ABSTRATO EM LUZ E MEDO

 

O medo é a alma dizendo onde dói
pássaro conduzindo léguas
sob asas feridas.

É grito de Munch sangrando a moldura
expressão da face à beira-morte
quando um anjo anuncia o delírio.

É o temor do cântaro ao desuso
jardins plenos de sede e gerânios
cardumes de espectros
pescando crendices nos rios da noite.

Há mel e fé na colmeia do medo
e os anjos terríveis de Rilke
pintam de ferrugem cada luz e riso;
semeiam gerânios sobre cada grito.

 

 

 

***

 

 

 

MEA CULPA OU PROFISSÃO DE FÉ

 

Ao poeta Francisco Carvalho

 

Semear poeiras e andrajos de esperas
dissecar os ossos das metáforas
acender espantalhos no amarelo das espigas.
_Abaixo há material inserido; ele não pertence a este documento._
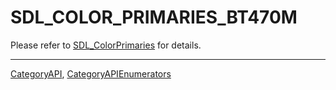 # SDL_COLOR_PRIMARIES_BT470M

Please refer to [SDL_ColorPrimaries](SDL_ColorPrimaries) for details.

----
[CategoryAPI](CategoryAPI), [CategoryAPIEnumerators](CategoryAPIEnumerators)

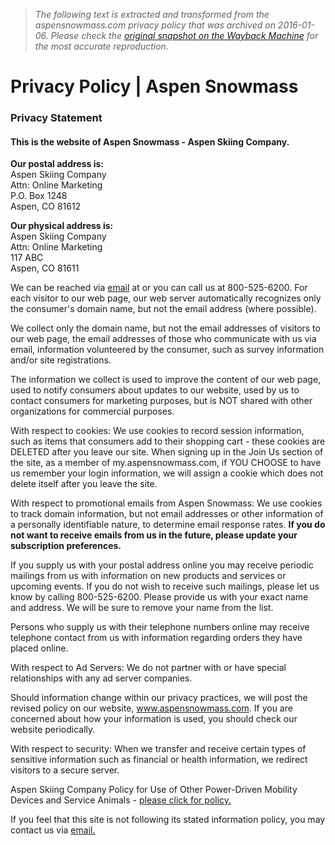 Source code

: > *The following text is extracted and transformed from the aspensnowmass.com privacy policy that was archived on 2016-01-06. Please check the [original snapshot on the Wayback Machine](https://web.archive.org/web/20160106233539id_/https%3A//www.aspensnowmass.com/privacy-policy) for the most accurate reproduction.*

# Privacy Policy | Aspen Snowmass

### Privacy Statement

  


#### This is the website of Aspen Snowmass - Aspen Skiing Company.

 **Our postal address is:**  
Aspen Skiing Company  
Attn: Online Marketing  
P.O. Box 1248  
Aspen, CO 81612

 **Our physical address is:**  
Aspen Skiing Company  
Attn: Online Marketing  
117 ABC  
Aspen, CO 81611

We can be reached via [email](mailto:webmaster@aspensnowmass.com?subject=Contact%20Us) at or you can call us at 800-525-6200. For each visitor to our web page, our web server automatically recognizes only the consumer's domain name, but not the email address (where possible).

We collect only the domain name, but not the email addresses of visitors to our web page, the email addresses of those who communicate with us via email, information volunteered by the consumer, such as survey information and/or site registrations.

The information we collect is used to improve the content of our web page, used to notify consumers about updates to our website, used by us to contact consumers for marketing purposes, but is NOT shared with other organizations for commercial purposes.

With respect to cookies: We use cookies to record session information, such as items that consumers add to their shopping cart - these cookies are DELETED after you leave our site. When signing up in the Join Us section of the site, as a member of my.aspensnowmass.com, if YOU CHOOSE to have us remember your login information, we will assign a cookie which does not delete itself after you leave the site.

With respect to promotional emails from Aspen Snowmass: We use cookies to track domain information, but not email addresses or other information of a personally identifiable nature, to determine email response rates. **If you do not want to receive emails from us in the future, please update your subscription preferences.**

If you supply us with your postal address online you may receive periodic mailings from us with information on new products and services or upcoming events. If you do not wish to receive such mailings, please let us know by calling 800-525-6200. Please provide us with your exact name and address. We will be sure to remove your name from the list. 

Persons who supply us with their telephone numbers online may receive telephone contact from us with information regarding orders they have placed online.

With respect to Ad Servers: We do not partner with or have special relationships with any ad server companies. 

Should information change within our privacy practices, we will post the revised policy on our website, www.aspensnowmass.com. If you are concerned about how your information is used, you should check our website periodically.

With respect to security: When we transfer and receive certain types of sensitive information such as financial or health information, we redirect visitors to a secure server.

Aspen Skiing Company Policy for Use of Other Power-Driven Mobility Devices and Service Animals - [please click for policy.](https://web.archive.org/~/media/aspensnowmass/pdfs/privacy/opdmds.ashx?la=en)

If you feel that this site is not following its stated information policy, you may contact us via [email.](mailto:webmaster@aspensnowmass.com?subject=Contact%20Us)
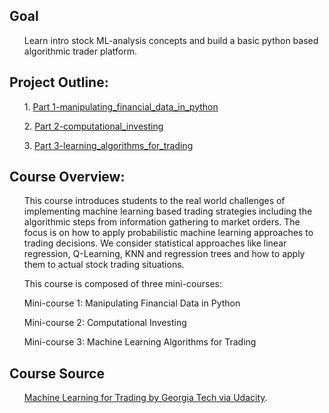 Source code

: <h2><strong>Goal</strong></h2> 
<ul> Learn intro stock ML-analysis concepts and build a basic python based algorithmic trader platform.</ul>
 
<h2><strong>Project Outline:</strong></h2> 
<ul>1. <a href="https://github.com/JeffreyJackovich/machine_learning_for_trading/tree/master/Part%201-manipulating_financial_data_in_python">Part 1-manipulating_financial_data_in_python</a></ul>
<ul>2. <a href="https://github.com/JeffreyJackovich/machine_learning_for_trading/tree/master/Part%202-computational_investing">Part 2-computational_investing</a></ul>
<ul>3. <a href="https://github.com/JeffreyJackovich/machine_learning_for_trading/tree/master/Part%203-learning_algorithms_for_trading">Part 3-learning_algorithms_for_trading</a></ul>
 
<h2><strong>Course Overview:</strong></h2>
<ul>This course introduces students to the real world challenges of implementing machine learning based trading strategies 
including the algorithmic steps from information gathering to market orders. The focus is on how to apply probabilistic 
machine learning approaches to trading decisions. We consider statistical approaches like linear regression, Q-Learning, 
KNN and regression trees and how to apply them to actual stock trading situations.</ul>
<ul>This course is composed of three mini-courses:</ul>
<ul>Mini-course 1: Manipulating Financial Data in Python</ul>
<ul>Mini-course 2: Computational Investing</ul>
<ul>Mini-course 3: Machine Learning Algorithms for Trading</ul>


<h2><strong>Course Source</strong></h2>
<ul><a href="https://www.udacity.com/course/machine-learning-for-trading--ud501"> Machine Learning for Trading by Georgia Tech via Udacity</a>.
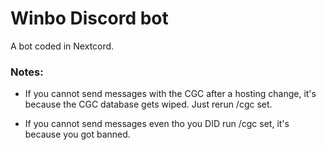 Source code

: # Winbo Discord bot
A bot coded in Nextcord.

### Notes:

- If you cannot send messages with the CGC after a hosting change, it's because the CGC database gets wiped. Just rerun /cgc set.

- If you cannot send messages even tho you DID run /cgc set, it's because you got banned.
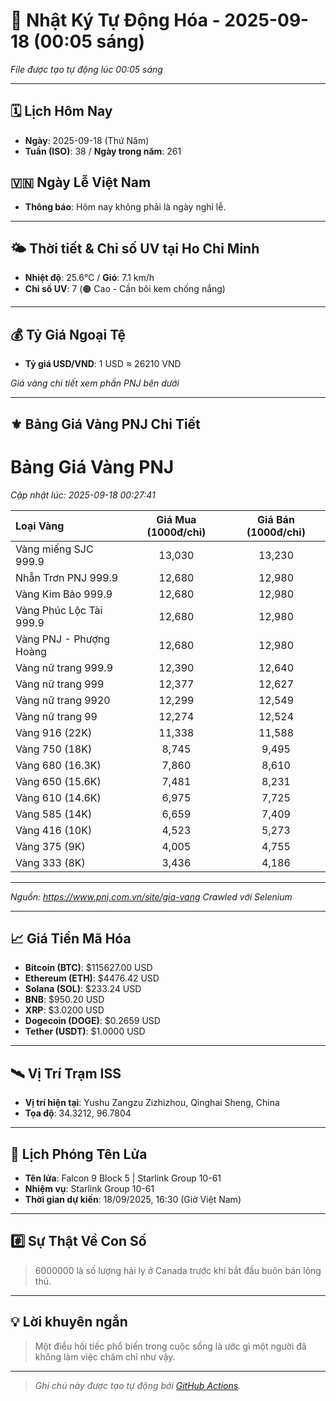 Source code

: # 🚀 Nhật Ký Tự Động Hóa - 2025-09-18 (00:05 sáng)

*File được tạo tự động lúc 00:05 sáng*

---
<!-- CALENDAR-MODULE -->
## 🗓️ Lịch Hôm Nay
- **Ngày**: 2025-09-18 (Thứ Năm)
- **Tuần (ISO)**: 38 / **Ngày trong năm**: 261

<!-- HOLIDAY-MODULE -->
## 🇻🇳 Ngày Lễ Việt Nam
- **Thông báo**: Hôm nay không phải là ngày nghỉ lễ.

---
<!-- WEATHER-UV-MODULE -->
## 🌤️ Thời tiết & Chỉ số UV tại Ho Chi Minh
- **Nhiệt độ**: 25.6°C / **Gió**: 7.1 km/h
- **Chỉ số UV**: 7 (🟠 Cao - Cần bôi kem chống nắng)

---
<!-- FINANCE-MODULE -->
## 💰 Tỷ Giá Ngoại Tệ
- **Tỷ giá USD/VND**: 1 USD ≈ 26210 VND

*Giá vàng chi tiết xem phần PNJ bên dưới*

---
<!-- PNJ-GOLD-MODULE -->
## ⚜️ Bảng Giá Vàng PNJ Chi Tiết

# Bảng Giá Vàng PNJ
*Cập nhật lúc: 2025-09-18 00:27:41*

| Loại Vàng | Giá Mua (1000đ/chỉ) | Giá Bán (1000đ/chỉ) |
|:---|:---:|:---:|
| Vàng miếng SJC 999.9 | 13,030 | 13,230 |
| Nhẫn Trơn PNJ 999.9 | 12,680 | 12,980 |
| Vàng Kim Bảo 999.9 | 12,680 | 12,980 |
| Vàng Phúc Lộc Tài 999.9 | 12,680 | 12,980 |
| Vàng PNJ - Phượng Hoàng | 12,680 | 12,980 |
| Vàng nữ trang 999.9 | 12,390 | 12,640 |
| Vàng nữ trang 999 | 12,377 | 12,627 |
| Vàng nữ trang 9920 | 12,299 | 12,549 |
| Vàng nữ trang 99 | 12,274 | 12,524 |
| Vàng 916 (22K) | 11,338 | 11,588 |
| Vàng 750 (18K) | 8,745 | 9,495 |
| Vàng 680 (16.3K) | 7,860 | 8,610 |
| Vàng 650 (15.6K) | 7,481 | 8,231 |
| Vàng 610 (14.6K) | 6,975 | 7,725 |
| Vàng 585 (14K) | 6,659 | 7,409 |
| Vàng 416 (10K) | 4,523 | 5,273 |
| Vàng 375 (9K) | 4,005 | 4,755 |
| Vàng 333 (8K) | 3,436 | 4,186 |

---
*Nguồn: https://www.pnj.com.vn/site/gia-vang*
*Crawled với Selenium*

---
<!-- CRYPTO-MODULE -->
## 📈 Giá Tiền Mã Hóa
- **Bitcoin (BTC)**: $115627.00 USD
- **Ethereum (ETH)**: $4476.42 USD
- **Solana (SOL)**: $233.24 USD
- **BNB**: $950.20 USD
- **XRP**: $3.0200 USD
- **Dogecoin (DOGE)**: $0.2659 USD
- **Tether (USDT)**: $1.0000 USD

---
<!-- ISS-MODULE -->
## 🛰️ Vị Trí Trạm ISS
- **Vị trí hiện tại**: Yushu Zangzu Zizhizhou, Qinghai Sheng, China
- **Tọa độ**: 34.3212, 96.7804

---
<!-- LAUNCH-MODULE -->
## 🚀 Lịch Phóng Tên Lửa
- **Tên lửa**: Falcon 9 Block 5 | Starlink Group 10-61
- **Nhiệm vụ**: Starlink Group 10-61
- **Thời gian dự kiến**: 18/09/2025, 16:30 (Giờ Việt Nam)

---
<!-- NUMBERS-MODULE -->
## #️⃣ Sự Thật Về Con Số
> 6000000 là số lượng hải ly ở Canada trước khi bắt đầu buôn bán lông thú.

---
<!-- ADVICE-MODULE -->
## 💡 Lời khuyên ngắn
> Một điều hối tiếc phổ biến trong cuộc sống là ước gì một người đã không làm việc chăm chỉ như vậy.

---
<!-- FOOTER-MODULE -->
> *Ghi chú này được tạo tự động bởi [GitHub Actions](https://github.com/features/actions).*
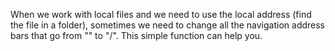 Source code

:  When we work with local files and we need to use the local address (find the file in a folder),
 sometimes we need to change all the navigation address
 bars that go from "" to "/".  This simple function can help you.
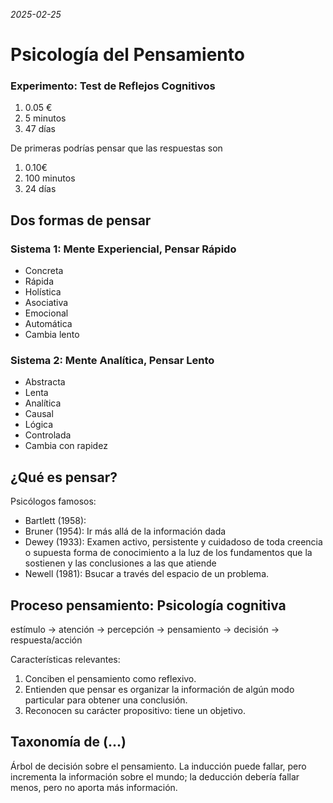 *2025-02-25*
# Psicología del Pensamiento
### Experimento: Test de Reflejos Cognitivos
1. 0.05 €
2. 5 minutos
3. 47 días

De primeras podrías pensar que las respuestas son
1. 0.10€
2. 100 minutos
3. 24 días

## Dos formas de pensar
### Sistema 1: Mente Experiencial, Pensar Rápido
- Concreta
- Rápida
- Holística
- Asociativa
- Emocional
- Automática
- Cambia lento
### Sistema 2: Mente Analítica, Pensar Lento
- Abstracta
- Lenta
- Analítica
- Causal
- Lógica
- Controlada
- Cambia con rapidez

## ¿Qué es pensar?
Psicólogos famosos:
- Bartlett (1958):
- Bruner (1954): Ir más allá de la información dada
- Dewey (1933): Examen activo, persistente y cuidadoso de toda creencia o supuesta forma de conocimiento a la luz de los fundamentos que la sostienen y las conclusiones a las que atiende
- Newell (1981): Bsucar a través del espacio de un problema.

## Proceso pensamiento: Psicología cognitiva
estímulo -> atención -> percepción -> pensamiento -> decisión -> respuesta/acción

Características relevantes:
1. Conciben el pensamiento como reflexivo.
2. Entienden que pensar es organizar la información de algún modo particular para obtener una conclusión.
3. Reconocen su carácter propositivo: tiene un objetivo.

## Taxonomía de (...)
Árbol de decisión sobre el pensamiento.
La inducción puede fallar, pero incrementa la información sobre el mundo; la deducción debería fallar menos, pero no aporta más información.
Decantar o silêncio que sustenta o cais
ostentar um colar de metonímias
despir a voz da louca, cuja febre anuncia
um evangelho apócrifo.

Caminhar sob pedras como por milagre
ouvir a foz rouca dos rios da infância
borrifar no azul as flores do arco-íris.

Pintar um verão vazio de andorinhas
se encharcar de sol e devaneios
hastear um lenço sujo de saudade
ajustar os ponteiros na cópula dos pardais.

 

 

 

***

 

 

 

INVENTÁRIO

 

O brasão está posto nas cãs da matriarca
as chaves da terra
penduradas no peso dos anos
lhe enferrujam a voz.

Sete línguas mastigam as léguas do tempo
sete reses ruminam as vozes dos mortos.

E meu filho dorme, alheio a tudo isso.
Inocente ainda e derradeiro herdeiro
apenas deseja palmilhar um sonho
nas léguas do seu chão
de berço.

 

 

 

***

 

 

 

TEMPO DESCARRILHADO

 

Ao poeta Mário Gomes

 

Esses olhos que a terra não deseja
hão de comer a vastidão da terra
plantar no solo o sêmen de seus rastros
cravar na pedra o seu punhal de febre,
sonho pleno de pedra.
As algemas de sangue, solidão e medo;
o luminoso terror noturno…
Há tragédia em cada ato
no tempo descarrilhado
e um gosto de eternidade.

 

 

(Wender Montenegro, natural de Trairi/CE, é professor de História e poeta. Tem poemas publicados nas revistas TRIPLOV, Blecaute, dEsEnrEdoS e em outros espaços literários. É autor de Arestas, 2008, pela All Print editora/SP, com o qual foi indicado para o Prêmio Codex de Ouro 2011, na categoria Poesia)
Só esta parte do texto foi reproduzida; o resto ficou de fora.